Survival
Sequestration is still the law of the land, and we are now one-quarter through fiscal year 2014 with no apparent relief. Congress is concerned about the impact and expressing varied forms of relief, almost none of which address the defense situation. It is beyond time to worry about the effect. We must get on with how to live through it.
Budget projections pose a continuing threat to the Army’s capability to field a war-winning force and to address the potential disasters that always in the past were associated with periods of unreadiness. Beyond those concerns, however, is the threat to an ability to recover when the next crisis does occur. That ability requires protecting the competence of the country’s leadership to the prepared for the next crisis.
We now know (we’ve been told) that our Army will not be committed in a major war, that the Navy and Air Force will protect our interests if we are attacked, and that special operations forces will carry out any punitive offenses needed. The Army’s mission will require an immediate action reserve force, but its principal function will be to help train and advise the armies of our allies, who will furnish the bulk of any landpower needs.

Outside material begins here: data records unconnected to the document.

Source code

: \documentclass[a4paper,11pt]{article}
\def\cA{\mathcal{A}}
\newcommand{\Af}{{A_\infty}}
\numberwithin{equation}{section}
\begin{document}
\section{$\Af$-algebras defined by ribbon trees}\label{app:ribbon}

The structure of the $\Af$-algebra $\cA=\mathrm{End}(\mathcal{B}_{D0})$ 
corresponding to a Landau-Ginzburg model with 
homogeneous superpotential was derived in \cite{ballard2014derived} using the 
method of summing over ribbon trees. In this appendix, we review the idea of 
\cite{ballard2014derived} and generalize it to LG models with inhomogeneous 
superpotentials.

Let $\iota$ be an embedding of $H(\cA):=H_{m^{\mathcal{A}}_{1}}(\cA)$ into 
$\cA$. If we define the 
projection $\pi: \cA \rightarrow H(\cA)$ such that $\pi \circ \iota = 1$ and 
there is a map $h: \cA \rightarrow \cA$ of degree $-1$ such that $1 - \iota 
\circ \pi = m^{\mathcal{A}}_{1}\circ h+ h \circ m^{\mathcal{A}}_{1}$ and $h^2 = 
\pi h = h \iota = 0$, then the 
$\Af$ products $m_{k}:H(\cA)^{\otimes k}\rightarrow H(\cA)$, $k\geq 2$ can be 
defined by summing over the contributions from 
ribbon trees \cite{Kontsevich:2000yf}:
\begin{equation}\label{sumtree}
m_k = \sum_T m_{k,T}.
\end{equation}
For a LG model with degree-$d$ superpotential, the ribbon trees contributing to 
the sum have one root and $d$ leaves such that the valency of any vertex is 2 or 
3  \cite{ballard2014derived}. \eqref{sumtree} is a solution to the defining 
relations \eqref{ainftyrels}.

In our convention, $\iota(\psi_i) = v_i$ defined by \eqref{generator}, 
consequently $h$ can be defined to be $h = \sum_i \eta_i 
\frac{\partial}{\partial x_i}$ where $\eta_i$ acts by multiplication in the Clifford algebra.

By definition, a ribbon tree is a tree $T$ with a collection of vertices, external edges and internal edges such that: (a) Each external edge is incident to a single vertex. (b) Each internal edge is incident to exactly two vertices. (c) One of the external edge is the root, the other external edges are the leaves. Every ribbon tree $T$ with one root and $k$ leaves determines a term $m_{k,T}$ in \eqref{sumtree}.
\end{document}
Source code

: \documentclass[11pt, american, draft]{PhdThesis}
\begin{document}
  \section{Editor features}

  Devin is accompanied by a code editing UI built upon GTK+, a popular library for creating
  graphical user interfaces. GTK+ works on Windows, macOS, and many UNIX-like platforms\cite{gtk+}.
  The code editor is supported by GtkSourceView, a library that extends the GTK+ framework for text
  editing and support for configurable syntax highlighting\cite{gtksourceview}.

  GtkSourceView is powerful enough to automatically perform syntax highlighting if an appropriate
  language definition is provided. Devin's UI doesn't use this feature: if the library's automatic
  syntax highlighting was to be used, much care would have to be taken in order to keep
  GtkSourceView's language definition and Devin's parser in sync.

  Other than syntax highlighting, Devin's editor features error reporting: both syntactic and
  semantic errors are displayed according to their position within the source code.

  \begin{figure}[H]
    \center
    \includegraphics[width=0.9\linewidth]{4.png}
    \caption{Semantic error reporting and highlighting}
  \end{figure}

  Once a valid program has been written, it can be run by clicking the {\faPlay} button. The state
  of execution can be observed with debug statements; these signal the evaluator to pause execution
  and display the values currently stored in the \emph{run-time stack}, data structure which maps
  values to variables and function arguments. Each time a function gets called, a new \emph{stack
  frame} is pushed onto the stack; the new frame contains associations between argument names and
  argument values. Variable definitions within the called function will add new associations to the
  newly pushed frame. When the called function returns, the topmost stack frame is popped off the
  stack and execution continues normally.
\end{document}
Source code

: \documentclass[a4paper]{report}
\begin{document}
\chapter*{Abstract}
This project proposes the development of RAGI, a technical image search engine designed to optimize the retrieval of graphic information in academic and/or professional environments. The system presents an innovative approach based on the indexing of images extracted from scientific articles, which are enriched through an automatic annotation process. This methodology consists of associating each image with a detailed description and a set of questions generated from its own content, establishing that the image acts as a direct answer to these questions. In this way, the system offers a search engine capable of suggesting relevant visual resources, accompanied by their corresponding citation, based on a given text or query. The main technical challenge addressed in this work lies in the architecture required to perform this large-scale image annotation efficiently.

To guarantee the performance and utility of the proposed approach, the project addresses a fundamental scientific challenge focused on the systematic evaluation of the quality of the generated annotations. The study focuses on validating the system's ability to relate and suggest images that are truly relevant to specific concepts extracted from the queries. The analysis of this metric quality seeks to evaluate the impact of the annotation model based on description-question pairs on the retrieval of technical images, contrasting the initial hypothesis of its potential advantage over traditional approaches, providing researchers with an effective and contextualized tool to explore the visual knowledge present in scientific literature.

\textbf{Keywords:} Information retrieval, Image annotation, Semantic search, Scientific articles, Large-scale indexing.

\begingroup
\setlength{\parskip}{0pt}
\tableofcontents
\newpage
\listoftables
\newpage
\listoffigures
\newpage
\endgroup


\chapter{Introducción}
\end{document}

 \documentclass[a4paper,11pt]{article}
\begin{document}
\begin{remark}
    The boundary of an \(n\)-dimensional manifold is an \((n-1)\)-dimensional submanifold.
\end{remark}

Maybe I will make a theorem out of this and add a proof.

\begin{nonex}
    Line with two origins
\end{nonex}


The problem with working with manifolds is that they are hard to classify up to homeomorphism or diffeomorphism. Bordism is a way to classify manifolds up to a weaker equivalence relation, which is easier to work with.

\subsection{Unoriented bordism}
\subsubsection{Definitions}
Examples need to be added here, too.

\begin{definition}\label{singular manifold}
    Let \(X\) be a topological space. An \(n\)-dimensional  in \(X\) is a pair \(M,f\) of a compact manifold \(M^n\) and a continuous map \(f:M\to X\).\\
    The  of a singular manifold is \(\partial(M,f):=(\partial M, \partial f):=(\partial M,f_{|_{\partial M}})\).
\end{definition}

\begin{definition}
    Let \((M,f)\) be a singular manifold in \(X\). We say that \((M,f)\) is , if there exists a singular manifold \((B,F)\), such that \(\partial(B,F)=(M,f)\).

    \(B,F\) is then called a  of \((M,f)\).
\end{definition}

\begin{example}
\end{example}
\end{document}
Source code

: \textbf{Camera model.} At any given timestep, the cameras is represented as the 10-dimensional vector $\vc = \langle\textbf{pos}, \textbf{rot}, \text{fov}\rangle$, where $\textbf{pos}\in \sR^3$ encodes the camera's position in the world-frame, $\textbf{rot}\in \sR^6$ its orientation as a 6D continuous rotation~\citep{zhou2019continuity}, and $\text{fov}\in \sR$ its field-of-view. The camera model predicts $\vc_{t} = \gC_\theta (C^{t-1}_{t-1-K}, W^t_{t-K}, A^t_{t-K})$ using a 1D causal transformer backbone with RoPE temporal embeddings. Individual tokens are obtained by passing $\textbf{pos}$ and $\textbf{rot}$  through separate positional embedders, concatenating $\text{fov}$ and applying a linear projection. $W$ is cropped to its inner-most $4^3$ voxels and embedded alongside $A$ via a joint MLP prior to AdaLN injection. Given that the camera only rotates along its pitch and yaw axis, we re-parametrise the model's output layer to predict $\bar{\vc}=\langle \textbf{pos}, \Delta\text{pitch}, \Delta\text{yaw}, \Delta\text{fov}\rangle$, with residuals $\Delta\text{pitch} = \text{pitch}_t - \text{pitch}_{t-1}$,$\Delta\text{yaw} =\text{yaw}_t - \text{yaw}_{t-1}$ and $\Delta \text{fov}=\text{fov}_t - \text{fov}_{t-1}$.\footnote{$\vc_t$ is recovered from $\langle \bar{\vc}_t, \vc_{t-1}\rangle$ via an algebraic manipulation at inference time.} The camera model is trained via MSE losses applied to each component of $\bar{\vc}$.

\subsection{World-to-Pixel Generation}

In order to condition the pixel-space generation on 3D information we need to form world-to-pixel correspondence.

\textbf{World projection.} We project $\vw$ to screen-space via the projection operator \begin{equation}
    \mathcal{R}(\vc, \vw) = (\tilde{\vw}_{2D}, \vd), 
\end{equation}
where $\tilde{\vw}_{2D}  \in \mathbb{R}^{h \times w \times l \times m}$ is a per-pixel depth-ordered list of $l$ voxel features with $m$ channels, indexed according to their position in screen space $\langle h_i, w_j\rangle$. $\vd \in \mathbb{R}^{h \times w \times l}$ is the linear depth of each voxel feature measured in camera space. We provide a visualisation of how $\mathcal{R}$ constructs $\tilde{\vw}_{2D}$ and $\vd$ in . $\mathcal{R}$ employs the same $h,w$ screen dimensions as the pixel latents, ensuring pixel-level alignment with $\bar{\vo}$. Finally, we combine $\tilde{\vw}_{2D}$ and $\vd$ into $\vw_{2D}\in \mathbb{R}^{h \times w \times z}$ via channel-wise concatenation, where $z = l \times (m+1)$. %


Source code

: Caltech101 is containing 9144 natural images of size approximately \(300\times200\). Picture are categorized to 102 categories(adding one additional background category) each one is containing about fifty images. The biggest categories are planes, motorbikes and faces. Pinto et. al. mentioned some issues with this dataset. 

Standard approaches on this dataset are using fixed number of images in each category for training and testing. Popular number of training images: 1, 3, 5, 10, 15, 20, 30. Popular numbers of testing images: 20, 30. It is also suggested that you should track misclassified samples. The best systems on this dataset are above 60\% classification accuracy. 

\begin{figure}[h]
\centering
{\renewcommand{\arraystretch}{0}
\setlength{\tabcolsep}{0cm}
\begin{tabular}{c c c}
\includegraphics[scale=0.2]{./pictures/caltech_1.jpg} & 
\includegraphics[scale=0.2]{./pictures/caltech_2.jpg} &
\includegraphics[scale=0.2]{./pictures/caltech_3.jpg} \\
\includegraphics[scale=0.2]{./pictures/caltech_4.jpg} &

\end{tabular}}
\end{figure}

Those budget projections also promise a major threat to Army end strength. It is my contention that a very great problem associated with the presumed reductions is the Defense Officer Personnel Management Act of 1980 (DOP-MA), which prescribes proportional limits of officer ranks, and the other rules and restrictions on the numbers of NCOs.
First, there is the suggestion that the Army structure, except for an immediate reaction force, can be maintained at cadre strength. The realization is that cadre unit personnel are all officers and NCOs who can be provided only if DOPMA and other restrictions are modified.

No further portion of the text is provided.